The required output is the exact sequence of lines from the line holding "Made in Canary islands, Spain" to the end of the records, inclusive.

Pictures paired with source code
-- Opening Marker --

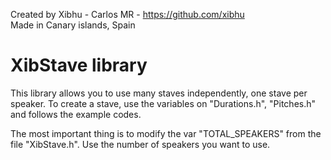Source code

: 
Created by Xibhu - Carlos MR - https://github.com/xibhu  
Made in Canary islands, Spain

# XibStave library

This library allows you to use many staves independently, one stave per speaker. To create a stave, use the variables on "Durations.h", "Pitches.h" and follows the example codes.

The most important thing is to modify the var "TOTAL_SPEAKERS" from the file "XibStave.h". Use the number of speakers you want to use.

-- Closing Marker --

COMPLETED EXERCISE -
Made in Canary islands, Spain

# XibStave library

This library allows you to use many staves independently, one stave per speaker. To create a stave, use the variables on "Durations.h", "Pitches.h" and follows the example codes.

The most important thing is to modify the var "TOTAL_SPEAKERS" from the file "XibStave.h". Use the number of speakers you want to use.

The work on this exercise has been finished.